Work task: Repeat, exactly and with no pictures, the lines that run from the beginning of the entries through the line containing "During base training, a".

Extracted material:

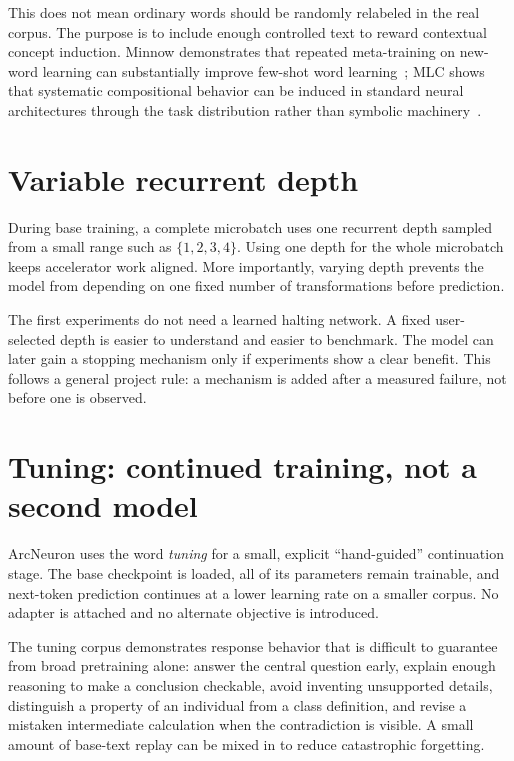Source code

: \documentclass[10pt]{article}
\begin{document}
This does not mean ordinary words should be randomly relabeled in the real corpus. The purpose is to include enough controlled text to reward contextual concept induction. Minnow demonstrates that repeated meta-training on new-word learning can substantially improve few-shot word learning~\cite{wang2025minnow}; MLC shows that systematic compositional behavior can be induced in standard neural architectures through the task distribution rather than symbolic machinery~\cite{lake2023mlc}.

\section{Variable recurrent depth}

During base training, a complete microbatch uses one recurrent depth sampled from a small range such as $\{1,2,3,4\}$. Using one depth for the whole microbatch keeps accelerator work aligned. More importantly, varying depth prevents the model from depending on one fixed number of transformations before prediction.

The first experiments do not need a learned halting network. A fixed user-selected depth is easier to understand and easier to benchmark. The model can later gain a stopping mechanism only if experiments show a clear benefit. This follows a general project rule: a mechanism is added after a measured failure, not before one is observed.

\section{Tuning: continued training, not a second model}

ArcNeuron uses the word \emph{tuning} for a small, explicit ``hand-guided'' continuation stage. The base checkpoint is loaded, all of its parameters remain trainable, and next-token prediction continues at a lower learning rate on a smaller corpus. No adapter is attached and no alternate objective is introduced.

The tuning corpus demonstrates response behavior that is difficult to guarantee from broad pretraining alone: answer the central question early, explain enough reasoning to make a conclusion checkable, avoid inventing unsupported details, distinguish a property of an individual from a class definition, and revise a mistaken intermediate calculation when the contradiction is visible. A small amount of base-text replay can be mixed in to reduce catastrophic forgetting.
\end{document}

Task response:
Source code

: \documentclass[10pt]{article}
\begin{document}
This does not mean ordinary words should be randomly relabeled in the real corpus. The purpose is to include enough controlled text to reward contextual concept induction. Minnow demonstrates that repeated meta-training on new-word learning can substantially improve few-shot word learning~\cite{wang2025minnow}; MLC shows that systematic compositional behavior can be induced in standard neural architectures through the task distribution rather than symbolic machinery~\cite{lake2023mlc}.

\section{Variable recurrent depth}

During base training, a complete microbatch uses one recurrent depth sampled from a small range such as $\{1,2,3,4\}$. Using one depth for the whole microbatch keeps accelerator work aligned. More importantly, varying depth prevents the model from depending on one fixed number of transformations before prediction.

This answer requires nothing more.